A digital library for Europe?
Posted by Jennifer on August 18th, 2008The European Commission recently released a statement regarding Europeana - the European Digital Library that will be opening in November of this year. I haven’t heard much about this, but the plan is to build a portal to European digitized collections, allowing the public to have access to the historical riches of Europe. It’s quite a neat idea, but I can’t help but think that the goal of having “an Irish art lover to get close to the Mona Lisa without queuing at the Louvre” might be a little far-fetched.
It seems to be very public oriented, looking at broad, thematic areas such as music, crime and punishment, travel and tourism. They’re hoping that they’ll get researchers to use it as well (though why they wouldn’t use the sites/databases of the primary providers is a bit beyond me), but it is primarily aimed at the ‘interested public’, whoever they are.
It’s being funded by the European Commission under the eContentplus programme, which is a programme to make digital content in Europe more accessible, usable and exploitable, which is a laudable, if rather vague goal.

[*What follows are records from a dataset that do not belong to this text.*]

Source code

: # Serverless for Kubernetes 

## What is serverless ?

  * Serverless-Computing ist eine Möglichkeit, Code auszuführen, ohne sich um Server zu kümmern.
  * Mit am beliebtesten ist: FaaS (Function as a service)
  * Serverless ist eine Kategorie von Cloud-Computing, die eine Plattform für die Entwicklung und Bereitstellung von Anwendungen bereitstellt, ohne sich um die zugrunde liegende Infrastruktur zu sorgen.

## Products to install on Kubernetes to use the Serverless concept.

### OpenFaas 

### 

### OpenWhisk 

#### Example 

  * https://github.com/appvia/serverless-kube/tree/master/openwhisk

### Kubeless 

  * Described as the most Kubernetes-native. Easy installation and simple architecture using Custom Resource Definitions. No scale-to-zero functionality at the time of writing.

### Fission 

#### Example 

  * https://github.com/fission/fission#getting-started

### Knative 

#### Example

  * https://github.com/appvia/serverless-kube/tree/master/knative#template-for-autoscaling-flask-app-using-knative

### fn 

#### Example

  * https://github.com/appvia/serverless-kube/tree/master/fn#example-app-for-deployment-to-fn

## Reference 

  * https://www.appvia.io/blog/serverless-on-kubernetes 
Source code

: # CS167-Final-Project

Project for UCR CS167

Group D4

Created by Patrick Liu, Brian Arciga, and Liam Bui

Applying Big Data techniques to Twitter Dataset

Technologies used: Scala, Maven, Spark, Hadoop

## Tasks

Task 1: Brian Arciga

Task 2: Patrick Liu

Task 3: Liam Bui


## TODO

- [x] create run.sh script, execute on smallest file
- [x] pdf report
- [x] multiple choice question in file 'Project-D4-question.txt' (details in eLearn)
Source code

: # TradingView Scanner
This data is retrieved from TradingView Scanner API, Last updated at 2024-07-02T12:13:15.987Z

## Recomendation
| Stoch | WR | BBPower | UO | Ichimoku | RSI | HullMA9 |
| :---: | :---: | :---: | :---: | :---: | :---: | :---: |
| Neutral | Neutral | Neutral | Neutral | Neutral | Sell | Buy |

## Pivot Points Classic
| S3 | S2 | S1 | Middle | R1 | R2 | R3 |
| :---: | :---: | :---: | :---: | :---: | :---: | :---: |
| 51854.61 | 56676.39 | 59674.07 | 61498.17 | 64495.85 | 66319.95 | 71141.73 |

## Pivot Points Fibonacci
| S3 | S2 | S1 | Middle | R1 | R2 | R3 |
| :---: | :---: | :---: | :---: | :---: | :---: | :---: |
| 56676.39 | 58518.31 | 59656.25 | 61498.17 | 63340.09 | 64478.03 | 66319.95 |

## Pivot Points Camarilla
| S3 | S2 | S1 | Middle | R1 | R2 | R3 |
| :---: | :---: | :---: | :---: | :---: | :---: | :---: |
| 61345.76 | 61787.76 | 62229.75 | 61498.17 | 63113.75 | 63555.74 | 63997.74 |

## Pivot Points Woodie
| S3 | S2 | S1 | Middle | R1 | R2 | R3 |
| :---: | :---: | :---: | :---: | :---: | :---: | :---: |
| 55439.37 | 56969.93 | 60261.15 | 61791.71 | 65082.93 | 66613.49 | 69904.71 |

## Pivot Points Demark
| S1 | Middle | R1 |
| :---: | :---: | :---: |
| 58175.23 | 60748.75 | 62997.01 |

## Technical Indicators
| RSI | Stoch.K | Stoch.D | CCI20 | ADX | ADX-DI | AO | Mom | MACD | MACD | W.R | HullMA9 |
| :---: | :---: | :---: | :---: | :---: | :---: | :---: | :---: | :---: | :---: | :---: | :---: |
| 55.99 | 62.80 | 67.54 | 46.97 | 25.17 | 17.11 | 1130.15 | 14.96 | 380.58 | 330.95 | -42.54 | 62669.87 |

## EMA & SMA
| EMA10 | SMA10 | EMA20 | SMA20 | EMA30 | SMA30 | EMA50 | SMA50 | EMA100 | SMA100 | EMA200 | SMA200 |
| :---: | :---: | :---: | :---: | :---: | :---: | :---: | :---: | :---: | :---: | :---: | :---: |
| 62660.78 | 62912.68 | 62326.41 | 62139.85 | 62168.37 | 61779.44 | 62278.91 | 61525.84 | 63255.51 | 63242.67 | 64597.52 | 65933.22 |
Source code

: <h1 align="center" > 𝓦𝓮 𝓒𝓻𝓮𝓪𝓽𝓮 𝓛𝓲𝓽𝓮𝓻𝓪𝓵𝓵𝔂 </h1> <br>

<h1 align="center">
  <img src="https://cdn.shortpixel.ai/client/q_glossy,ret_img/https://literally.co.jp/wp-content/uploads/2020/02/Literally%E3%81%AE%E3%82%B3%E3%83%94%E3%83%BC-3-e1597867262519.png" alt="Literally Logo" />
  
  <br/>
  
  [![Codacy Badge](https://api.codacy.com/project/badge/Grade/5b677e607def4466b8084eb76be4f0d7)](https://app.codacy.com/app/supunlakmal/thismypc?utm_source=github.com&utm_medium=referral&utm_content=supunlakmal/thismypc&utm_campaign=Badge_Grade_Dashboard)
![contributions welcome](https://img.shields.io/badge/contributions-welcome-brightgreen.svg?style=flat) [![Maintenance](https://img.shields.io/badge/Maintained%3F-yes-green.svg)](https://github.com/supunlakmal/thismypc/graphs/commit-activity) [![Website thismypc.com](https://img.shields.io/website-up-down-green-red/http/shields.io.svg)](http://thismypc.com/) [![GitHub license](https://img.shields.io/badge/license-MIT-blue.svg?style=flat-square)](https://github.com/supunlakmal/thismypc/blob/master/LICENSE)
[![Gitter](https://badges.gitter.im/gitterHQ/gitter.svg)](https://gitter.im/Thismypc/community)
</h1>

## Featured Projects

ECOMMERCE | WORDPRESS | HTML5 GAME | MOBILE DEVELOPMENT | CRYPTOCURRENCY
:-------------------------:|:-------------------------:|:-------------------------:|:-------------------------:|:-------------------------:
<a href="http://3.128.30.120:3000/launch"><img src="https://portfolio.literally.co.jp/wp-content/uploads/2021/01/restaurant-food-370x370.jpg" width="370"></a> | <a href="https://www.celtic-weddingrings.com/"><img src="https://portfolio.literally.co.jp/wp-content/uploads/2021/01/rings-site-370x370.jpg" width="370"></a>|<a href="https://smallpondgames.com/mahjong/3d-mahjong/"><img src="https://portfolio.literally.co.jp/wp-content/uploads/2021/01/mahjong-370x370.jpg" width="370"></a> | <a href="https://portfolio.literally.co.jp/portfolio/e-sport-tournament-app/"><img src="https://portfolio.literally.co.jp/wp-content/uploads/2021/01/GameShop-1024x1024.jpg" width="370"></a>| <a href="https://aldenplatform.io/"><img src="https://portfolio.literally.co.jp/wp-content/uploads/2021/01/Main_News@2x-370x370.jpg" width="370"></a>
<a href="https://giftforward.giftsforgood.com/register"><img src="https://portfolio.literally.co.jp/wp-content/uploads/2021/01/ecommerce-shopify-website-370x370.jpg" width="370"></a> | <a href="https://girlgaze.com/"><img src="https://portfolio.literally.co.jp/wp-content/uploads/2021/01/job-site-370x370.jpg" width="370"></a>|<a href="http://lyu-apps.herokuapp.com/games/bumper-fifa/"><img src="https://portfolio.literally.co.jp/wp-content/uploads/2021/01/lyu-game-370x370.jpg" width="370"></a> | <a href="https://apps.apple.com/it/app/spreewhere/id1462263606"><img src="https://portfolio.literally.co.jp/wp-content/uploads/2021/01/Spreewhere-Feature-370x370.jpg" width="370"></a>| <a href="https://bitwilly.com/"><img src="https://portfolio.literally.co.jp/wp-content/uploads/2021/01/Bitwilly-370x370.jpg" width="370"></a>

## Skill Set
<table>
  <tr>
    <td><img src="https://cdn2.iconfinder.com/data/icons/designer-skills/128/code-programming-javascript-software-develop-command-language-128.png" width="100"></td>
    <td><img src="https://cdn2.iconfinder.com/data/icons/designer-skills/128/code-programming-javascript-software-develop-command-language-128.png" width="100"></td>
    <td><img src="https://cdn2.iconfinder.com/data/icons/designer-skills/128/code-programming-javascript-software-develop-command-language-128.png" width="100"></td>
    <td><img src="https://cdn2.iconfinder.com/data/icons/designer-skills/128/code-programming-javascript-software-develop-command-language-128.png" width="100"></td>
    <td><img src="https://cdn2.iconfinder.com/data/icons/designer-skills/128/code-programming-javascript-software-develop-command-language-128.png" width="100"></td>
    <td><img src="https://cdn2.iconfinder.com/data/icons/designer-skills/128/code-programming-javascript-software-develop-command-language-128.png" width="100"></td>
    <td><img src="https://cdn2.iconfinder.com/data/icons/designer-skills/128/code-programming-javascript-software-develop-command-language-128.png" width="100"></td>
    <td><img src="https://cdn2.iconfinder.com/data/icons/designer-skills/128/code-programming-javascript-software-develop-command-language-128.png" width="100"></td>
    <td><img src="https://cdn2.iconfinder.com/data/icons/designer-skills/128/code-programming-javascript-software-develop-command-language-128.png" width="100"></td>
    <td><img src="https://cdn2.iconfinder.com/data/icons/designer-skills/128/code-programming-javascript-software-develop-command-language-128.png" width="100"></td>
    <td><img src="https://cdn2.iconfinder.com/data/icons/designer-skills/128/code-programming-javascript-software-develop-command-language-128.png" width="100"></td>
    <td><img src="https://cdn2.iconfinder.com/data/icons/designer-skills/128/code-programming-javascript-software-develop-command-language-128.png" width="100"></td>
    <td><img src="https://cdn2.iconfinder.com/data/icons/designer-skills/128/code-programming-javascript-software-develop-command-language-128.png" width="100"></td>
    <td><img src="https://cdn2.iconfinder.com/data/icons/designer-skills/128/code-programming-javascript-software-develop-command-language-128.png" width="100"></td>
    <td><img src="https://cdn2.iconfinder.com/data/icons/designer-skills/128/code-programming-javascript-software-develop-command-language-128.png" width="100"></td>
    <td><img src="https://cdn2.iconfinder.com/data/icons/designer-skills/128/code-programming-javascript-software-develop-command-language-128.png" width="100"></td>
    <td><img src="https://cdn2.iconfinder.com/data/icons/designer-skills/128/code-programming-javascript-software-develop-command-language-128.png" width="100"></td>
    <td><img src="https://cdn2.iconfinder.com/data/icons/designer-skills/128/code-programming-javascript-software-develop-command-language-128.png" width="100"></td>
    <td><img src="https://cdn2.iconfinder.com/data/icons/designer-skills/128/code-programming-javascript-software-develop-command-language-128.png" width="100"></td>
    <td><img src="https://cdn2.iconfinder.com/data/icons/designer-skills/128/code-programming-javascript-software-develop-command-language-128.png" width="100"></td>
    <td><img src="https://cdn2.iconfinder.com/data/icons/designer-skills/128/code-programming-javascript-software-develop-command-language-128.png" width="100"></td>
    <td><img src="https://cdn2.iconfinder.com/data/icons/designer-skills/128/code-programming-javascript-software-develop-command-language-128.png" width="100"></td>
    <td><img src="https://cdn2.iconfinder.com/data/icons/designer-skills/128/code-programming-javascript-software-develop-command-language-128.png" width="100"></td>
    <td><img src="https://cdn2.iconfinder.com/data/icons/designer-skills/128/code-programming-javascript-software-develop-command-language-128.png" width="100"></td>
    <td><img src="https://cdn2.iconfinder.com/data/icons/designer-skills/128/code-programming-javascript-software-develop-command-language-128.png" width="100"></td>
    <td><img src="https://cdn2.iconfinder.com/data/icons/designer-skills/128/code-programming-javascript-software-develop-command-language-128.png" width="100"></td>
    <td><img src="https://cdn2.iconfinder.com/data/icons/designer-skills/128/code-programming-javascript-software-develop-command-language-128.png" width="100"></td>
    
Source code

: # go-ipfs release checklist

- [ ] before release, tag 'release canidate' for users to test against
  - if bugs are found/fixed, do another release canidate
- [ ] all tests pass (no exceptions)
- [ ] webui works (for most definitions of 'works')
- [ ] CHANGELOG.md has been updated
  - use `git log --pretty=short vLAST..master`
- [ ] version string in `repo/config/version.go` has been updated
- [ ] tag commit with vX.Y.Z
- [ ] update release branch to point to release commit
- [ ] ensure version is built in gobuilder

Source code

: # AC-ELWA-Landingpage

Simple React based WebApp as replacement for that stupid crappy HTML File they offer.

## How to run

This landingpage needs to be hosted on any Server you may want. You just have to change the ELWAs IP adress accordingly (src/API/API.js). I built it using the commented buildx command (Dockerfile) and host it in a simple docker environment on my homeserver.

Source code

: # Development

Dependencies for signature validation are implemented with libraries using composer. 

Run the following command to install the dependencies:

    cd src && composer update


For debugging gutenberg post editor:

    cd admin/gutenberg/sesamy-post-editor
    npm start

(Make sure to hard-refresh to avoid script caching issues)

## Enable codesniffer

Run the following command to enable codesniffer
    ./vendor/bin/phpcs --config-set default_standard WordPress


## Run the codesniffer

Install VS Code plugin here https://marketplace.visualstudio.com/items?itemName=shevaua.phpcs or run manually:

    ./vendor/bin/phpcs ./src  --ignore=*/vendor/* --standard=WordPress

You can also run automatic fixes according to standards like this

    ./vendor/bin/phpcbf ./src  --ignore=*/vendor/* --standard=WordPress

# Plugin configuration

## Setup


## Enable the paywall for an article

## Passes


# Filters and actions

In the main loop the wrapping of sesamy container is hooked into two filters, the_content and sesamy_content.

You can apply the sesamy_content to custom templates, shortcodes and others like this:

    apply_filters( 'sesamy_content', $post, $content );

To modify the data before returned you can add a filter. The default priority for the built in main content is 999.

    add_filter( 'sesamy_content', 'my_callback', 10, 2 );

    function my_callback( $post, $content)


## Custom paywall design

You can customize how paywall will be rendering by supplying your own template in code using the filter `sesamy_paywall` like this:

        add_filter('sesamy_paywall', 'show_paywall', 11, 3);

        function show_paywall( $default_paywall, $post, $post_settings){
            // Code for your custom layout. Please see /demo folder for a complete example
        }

The project is being run from the national library of the Netherlands, the Koninklijke Bibliotheek, and has partner institutions throughout the rest of Europe.
The idea is that it will just be a portal site, with federated search across all the member organisations collections, and with the complete digital object staying on the site it belongs to – the Bundesarchiv or British Library, for example.
I think it’s kinda a neat idea - digitisation is a good idea, at least from an archival point of view, if nothing else - but I’m not entirely convinced that it will be used. I expect it’ll end up languishing, like much of the public-oriented Europa sites, unnoticed, unusable and neglected. I don’t really know who they’re aiming it at - they might get a little further, and make it a little more practical if they did just aim the project at the researchers and academics that are far more likely to use it, rather than pretending that there is this great public desire for digitised historical documents. The public should certainly have access to such things, but it isn’t really high on the agenda for your average European citizen.
It might behoove the Commission to think a little more about who they’re marketing these things to, and how to market it appropriately, before spending all this money on projects that no one will use.